A faithful copy of all the data below, please; leave no line out.

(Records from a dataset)
________________

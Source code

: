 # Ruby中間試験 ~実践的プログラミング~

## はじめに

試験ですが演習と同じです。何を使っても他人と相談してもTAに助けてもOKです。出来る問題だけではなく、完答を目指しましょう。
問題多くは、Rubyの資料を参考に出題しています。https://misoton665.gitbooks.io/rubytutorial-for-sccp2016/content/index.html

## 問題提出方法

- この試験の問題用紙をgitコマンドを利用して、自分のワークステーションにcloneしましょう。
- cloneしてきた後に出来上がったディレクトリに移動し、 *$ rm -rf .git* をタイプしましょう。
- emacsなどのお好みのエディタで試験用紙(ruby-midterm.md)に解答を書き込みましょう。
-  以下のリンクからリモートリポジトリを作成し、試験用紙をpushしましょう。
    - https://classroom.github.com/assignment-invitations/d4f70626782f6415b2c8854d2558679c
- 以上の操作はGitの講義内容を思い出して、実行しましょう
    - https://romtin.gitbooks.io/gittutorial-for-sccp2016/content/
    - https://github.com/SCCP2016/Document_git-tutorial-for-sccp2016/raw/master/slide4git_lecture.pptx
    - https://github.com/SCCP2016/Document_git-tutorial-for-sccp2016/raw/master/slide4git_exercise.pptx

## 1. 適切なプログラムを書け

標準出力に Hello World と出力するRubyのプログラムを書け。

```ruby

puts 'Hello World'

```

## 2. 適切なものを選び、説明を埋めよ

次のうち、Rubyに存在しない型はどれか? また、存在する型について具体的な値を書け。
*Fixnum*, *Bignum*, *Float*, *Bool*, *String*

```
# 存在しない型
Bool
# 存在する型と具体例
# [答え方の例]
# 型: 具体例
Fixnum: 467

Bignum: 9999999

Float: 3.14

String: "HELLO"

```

________________

Written response -
Source code

: # Ruby中間試験 ~実践的プログラミング~

## はじめに

試験ですが演習と同じです。何を使っても他人と相談してもTAに助けてもOKです。出来る問題だけではなく、完答を目指しましょう。
問題多くは、Rubyの資料を参考に出題しています。https://misoton665.gitbooks.io/rubytutorial-for-sccp2016/content/index.html

## 問題提出方法

- この試験の問題用紙をgitコマンドを利用して、自分のワークステーションにcloneしましょう。
- cloneしてきた後に出来上がったディレクトリに移動し、 *$ rm -rf .git* をタイプしましょう。
- emacsなどのお好みのエディタで試験用紙(ruby-midterm.md)に解答を書き込みましょう。
-  以下のリンクからリモートリポジトリを作成し、試験用紙をpushしましょう。
    - https://classroom.github.com/assignment-invitations/d4f70626782f6415b2c8854d2558679c
- 以上の操作はGitの講義内容を思い出して、実行しましょう
    - https://romtin.gitbooks.io/gittutorial-for-sccp2016/content/
    - https://github.com/SCCP2016/Document_git-tutorial-for-sccp2016/raw/master/slide4git_lecture.pptx
    - https://github.com/SCCP2016/Document_git-tutorial-for-sccp2016/raw/master/slide4git_exercise.pptx

## 1. 適切なプログラムを書け

標準出力に Hello World と出力するRubyのプログラムを書け。

```ruby

puts 'Hello World'

```

## 2. 適切なものを選び、説明を埋めよ

次のうち、Rubyに存在しない型はどれか? また、存在する型について具体的な値を書け。
*Fixnum*, *Bignum*, *Float*, *Bool*, *String*

```
# 存在しない型
Bool
# 存在する型と具体例
# [答え方の例]
# 型: 具体例
Fixnum: 467

Bignum: 9999999

Float: 3.14

String: "HELLO"

```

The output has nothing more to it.